Шрифт:
Интервал:
Закладка:
Невский проспект снова увидел Владимира Ковалевского в 1863 году. Возвращение в Петербург было и возвратом к естественным наукам, почти позабытым за границей. Правда, на этот раз связь с естествознанием оказалась несколько своеобразной: Владимир занялся изданием книг по естественной истории.

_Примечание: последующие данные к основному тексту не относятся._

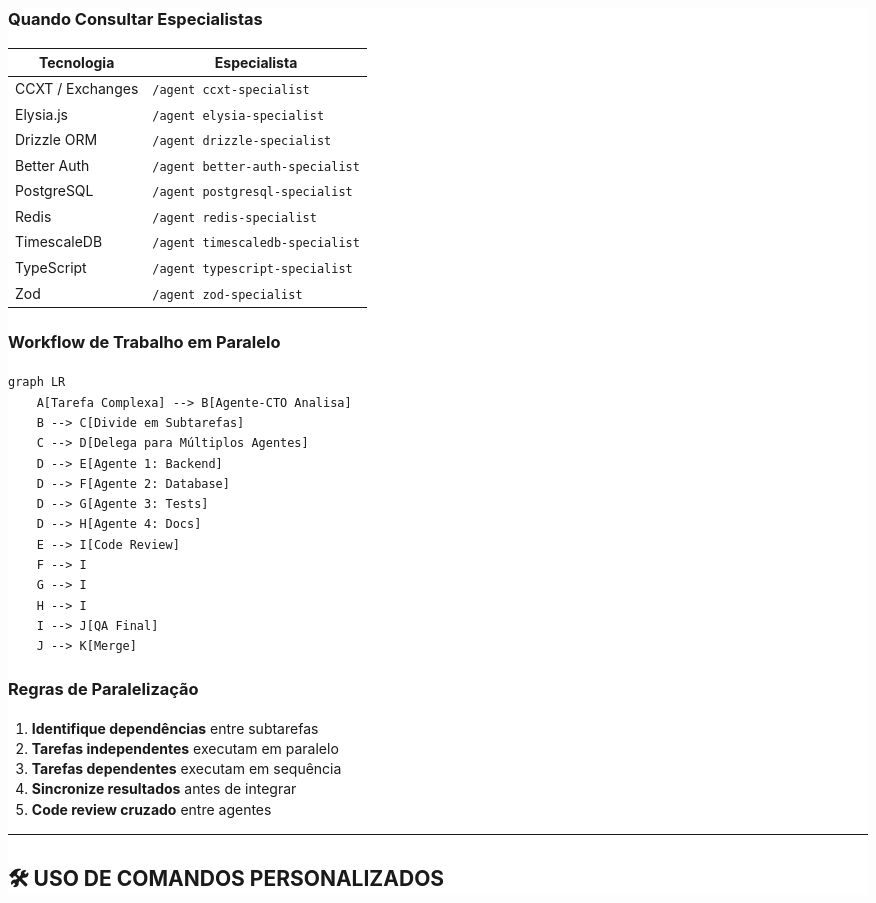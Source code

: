 ### Quando Consultar Especialistas

| Tecnologia | Especialista |
|------------|--------------|
| CCXT / Exchanges | `/agent ccxt-specialist` |
| Elysia.js | `/agent elysia-specialist` |
| Drizzle ORM | `/agent drizzle-specialist` |
| Better Auth | `/agent better-auth-specialist` |
| PostgreSQL | `/agent postgresql-specialist` |
| Redis | `/agent redis-specialist` |
| TimescaleDB | `/agent timescaledb-specialist` |
| TypeScript | `/agent typescript-specialist` |
| Zod | `/agent zod-specialist` |

### Workflow de Trabalho em Paralelo

```mermaid
graph LR
    A[Tarefa Complexa] --> B[Agente-CTO Analisa]
    B --> C[Divide em Subtarefas]
    C --> D[Delega para Múltiplos Agentes]
    D --> E[Agente 1: Backend]
    D --> F[Agente 2: Database]
    D --> G[Agente 3: Tests]
    D --> H[Agente 4: Docs]
    E --> I[Code Review]
    F --> I
    G --> I
    H --> I
    I --> J[QA Final]
    J --> K[Merge]
```

### Regras de Paralelização

1. **Identifique dependências** entre subtarefas
2. **Tarefas independentes** executam em paralelo
3. **Tarefas dependentes** executam em sequência
4. **Sincronize resultados** antes de integrar
5. **Code review cruzado** entre agentes

---

## 🛠️ USO DE COMANDOS PERSONALIZADOS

Шестидесятые годы в России — время необычайного интереса к естествознанию, и книги по физиологии, антропологии, зоологии пестрели на книжных прилавках. Денег у Ковалевского почти не было, он имел лишь грошовый доход со своей доли в отцовском имении. И все же он рискнул: начал дело в кредит, сразу опутав себя долгами. Причин сделаться издателем было много. Хотелось деятельности, сказалась близость к революционным кружкам за границей: издание естественноисторических книжек было пропагандой «материализма» — того вульгарного материализма, которым жили шестидесятники. «Зоологические очерки» К. Фогта, кумира тогдашней молодежи, «Древность человека» Лайеля и многое другое было не только издано, но и переведено Ковалевским. Работа над переводами дала ему обширные знания во многих областях естественных наук: желая достичь наибольшей точности перевода и одновременно наибольшей доступности изложения, он читал специальные исследования, старался вполне овладеть тем материалом, который лежал в основе переводимой им книги.
Однако книги продавались не так уж быстро, и затраченные деньги возвращались в кассу очень медленно. Типография требовала оплаты счетов, нужны были деньги на бумагу, нужно было на что-то жить, нужно было…
Долги росли, а лежащие на складе книги (а за аренду склада нужно платить!), хотя и значительно превышают своей стоимостью сумму долгов, еще не деньги: это лишь товар, да еще такой, который без больших потерь быстро не продашь.
В. Ковалевский совсем не был коммерсантом, хотя его и считали очень практичным человеком, хорошим дельцом. Считавшие его таким грубо ошибались. Способный работать по двадцать четыре часа в сутки, увлекающийся сам и увлекающий других, он создавал впечатление большой деловитости, но дельцом не был совсем. Большой «прожектер», он, как это часто бывает с прожектерами, был и не меньшим «идеалистом». И, как у всех прожектеров-идеалистов, его счета и долговые расписки всегда находились в очень не блестящем положении.
Запутавшись в своих издательских делах, В. Ковалевский не попытался привести их в порядок. Наоборот, бросив все, он уехал на театр прусско-итальянской войны — корреспондентом газеты «Санкт-Петербургские ведомости» (1867). Эта «передышка» не улучшила дела, а 1868 год принес встречу с Софьей Васильевной Корвин-Круковской, сыгравшей столь большую роль в жизни Владимира Ковалевского.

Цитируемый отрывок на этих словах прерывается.